- WHAT THIS TASK INVOLVES: For every line in the records below that holds "ruido", make a copy.

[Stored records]
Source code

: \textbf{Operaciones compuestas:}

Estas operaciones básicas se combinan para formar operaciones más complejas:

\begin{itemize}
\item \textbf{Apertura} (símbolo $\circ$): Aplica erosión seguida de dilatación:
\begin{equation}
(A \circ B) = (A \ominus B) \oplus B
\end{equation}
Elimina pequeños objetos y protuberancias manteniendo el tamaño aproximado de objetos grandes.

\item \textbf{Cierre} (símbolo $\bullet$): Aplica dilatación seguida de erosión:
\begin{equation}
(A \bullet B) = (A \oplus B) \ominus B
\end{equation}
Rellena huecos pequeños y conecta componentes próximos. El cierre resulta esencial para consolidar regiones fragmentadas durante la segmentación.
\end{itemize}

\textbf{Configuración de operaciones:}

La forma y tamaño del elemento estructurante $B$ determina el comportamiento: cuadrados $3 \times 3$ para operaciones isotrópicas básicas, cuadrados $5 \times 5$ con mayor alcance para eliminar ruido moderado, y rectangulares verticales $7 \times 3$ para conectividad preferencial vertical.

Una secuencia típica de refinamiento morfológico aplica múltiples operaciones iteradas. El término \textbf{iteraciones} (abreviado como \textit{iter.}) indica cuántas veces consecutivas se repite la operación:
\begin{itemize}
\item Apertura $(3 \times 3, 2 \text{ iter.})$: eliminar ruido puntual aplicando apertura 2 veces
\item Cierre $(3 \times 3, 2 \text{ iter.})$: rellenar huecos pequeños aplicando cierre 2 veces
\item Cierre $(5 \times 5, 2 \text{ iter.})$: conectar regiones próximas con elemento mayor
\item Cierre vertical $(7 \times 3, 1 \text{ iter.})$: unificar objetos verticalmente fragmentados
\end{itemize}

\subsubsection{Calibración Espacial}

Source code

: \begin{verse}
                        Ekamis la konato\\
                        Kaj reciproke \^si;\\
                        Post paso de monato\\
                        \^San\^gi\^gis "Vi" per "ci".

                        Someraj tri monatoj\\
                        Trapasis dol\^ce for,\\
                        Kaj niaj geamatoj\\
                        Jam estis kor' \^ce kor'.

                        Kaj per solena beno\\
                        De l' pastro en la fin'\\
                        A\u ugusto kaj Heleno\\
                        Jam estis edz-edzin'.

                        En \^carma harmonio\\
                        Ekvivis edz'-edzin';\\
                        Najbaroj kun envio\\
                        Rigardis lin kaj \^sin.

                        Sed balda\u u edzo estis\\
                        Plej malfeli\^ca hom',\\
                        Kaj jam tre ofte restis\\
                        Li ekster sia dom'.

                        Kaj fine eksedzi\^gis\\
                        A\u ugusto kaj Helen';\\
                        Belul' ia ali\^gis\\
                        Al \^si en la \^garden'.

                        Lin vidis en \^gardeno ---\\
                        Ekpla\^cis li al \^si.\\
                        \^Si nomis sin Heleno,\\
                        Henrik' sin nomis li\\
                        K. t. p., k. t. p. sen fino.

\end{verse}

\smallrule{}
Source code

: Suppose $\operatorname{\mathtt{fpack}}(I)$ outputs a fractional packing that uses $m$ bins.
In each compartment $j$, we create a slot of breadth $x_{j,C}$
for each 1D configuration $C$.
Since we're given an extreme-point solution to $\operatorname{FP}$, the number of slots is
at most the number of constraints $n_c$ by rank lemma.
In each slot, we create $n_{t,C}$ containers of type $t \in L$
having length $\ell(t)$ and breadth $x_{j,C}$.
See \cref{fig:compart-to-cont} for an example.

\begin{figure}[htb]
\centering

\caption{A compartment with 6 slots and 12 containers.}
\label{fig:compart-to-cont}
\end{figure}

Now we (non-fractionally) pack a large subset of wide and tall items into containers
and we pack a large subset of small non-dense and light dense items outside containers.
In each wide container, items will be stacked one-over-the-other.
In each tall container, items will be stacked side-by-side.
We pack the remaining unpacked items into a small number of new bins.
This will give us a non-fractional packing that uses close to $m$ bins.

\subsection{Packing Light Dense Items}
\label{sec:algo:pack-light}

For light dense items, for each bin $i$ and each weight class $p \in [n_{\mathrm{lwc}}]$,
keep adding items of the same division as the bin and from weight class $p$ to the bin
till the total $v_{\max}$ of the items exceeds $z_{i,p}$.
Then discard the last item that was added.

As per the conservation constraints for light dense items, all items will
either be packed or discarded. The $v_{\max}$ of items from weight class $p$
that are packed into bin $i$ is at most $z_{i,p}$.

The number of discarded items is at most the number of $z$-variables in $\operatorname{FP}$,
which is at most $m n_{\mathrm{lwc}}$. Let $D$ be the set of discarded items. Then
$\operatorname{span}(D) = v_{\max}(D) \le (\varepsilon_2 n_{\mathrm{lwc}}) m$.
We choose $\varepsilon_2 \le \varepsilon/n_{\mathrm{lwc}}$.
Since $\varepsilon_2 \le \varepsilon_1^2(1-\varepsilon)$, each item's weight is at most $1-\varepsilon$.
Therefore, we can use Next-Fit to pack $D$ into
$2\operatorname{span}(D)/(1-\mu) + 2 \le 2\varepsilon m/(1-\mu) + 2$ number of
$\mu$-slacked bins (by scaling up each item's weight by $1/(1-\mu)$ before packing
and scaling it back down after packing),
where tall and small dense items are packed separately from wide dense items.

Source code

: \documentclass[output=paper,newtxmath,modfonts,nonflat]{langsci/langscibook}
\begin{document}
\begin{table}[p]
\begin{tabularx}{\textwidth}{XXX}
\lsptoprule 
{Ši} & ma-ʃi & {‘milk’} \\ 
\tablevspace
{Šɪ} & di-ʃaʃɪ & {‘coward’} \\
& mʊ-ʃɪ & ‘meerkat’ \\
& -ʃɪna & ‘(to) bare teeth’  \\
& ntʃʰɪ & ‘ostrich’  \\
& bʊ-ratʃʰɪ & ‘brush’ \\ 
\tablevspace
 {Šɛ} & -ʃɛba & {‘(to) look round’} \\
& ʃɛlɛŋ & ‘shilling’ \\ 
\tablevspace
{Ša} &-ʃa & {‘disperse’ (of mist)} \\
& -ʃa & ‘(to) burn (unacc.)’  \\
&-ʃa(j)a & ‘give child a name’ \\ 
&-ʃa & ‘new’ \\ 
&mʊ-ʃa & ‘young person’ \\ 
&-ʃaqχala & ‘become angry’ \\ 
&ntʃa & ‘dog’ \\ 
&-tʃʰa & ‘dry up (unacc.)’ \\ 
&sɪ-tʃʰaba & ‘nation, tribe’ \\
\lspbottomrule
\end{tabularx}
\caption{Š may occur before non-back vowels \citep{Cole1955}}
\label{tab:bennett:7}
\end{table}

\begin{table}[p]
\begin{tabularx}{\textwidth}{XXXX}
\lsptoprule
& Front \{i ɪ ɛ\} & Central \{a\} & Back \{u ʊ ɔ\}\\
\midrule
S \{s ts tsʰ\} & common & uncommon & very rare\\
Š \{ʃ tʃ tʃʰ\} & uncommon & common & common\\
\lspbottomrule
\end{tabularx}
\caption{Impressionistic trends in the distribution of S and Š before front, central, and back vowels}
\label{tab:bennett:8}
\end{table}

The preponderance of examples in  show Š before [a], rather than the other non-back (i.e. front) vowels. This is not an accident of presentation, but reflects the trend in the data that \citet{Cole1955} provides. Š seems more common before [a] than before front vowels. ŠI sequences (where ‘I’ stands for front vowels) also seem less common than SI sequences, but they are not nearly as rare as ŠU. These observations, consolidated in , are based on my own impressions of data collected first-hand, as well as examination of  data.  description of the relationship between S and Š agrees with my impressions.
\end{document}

- RESULT:
La forma y tamaño del elemento estructurante $B$ determina el comportamiento: cuadrados $3 \times 3$ para operaciones isotrópicas básicas, cuadrados $5 \times 5$ con mayor alcance para eliminar ruido moderado, y rectangulares verticales $7 \times 3$ para conectividad preferencial vertical.
\item Apertura $(3 \times 3, 2 \text{ iter.})$: eliminar ruido puntual aplicando apertura 2 veces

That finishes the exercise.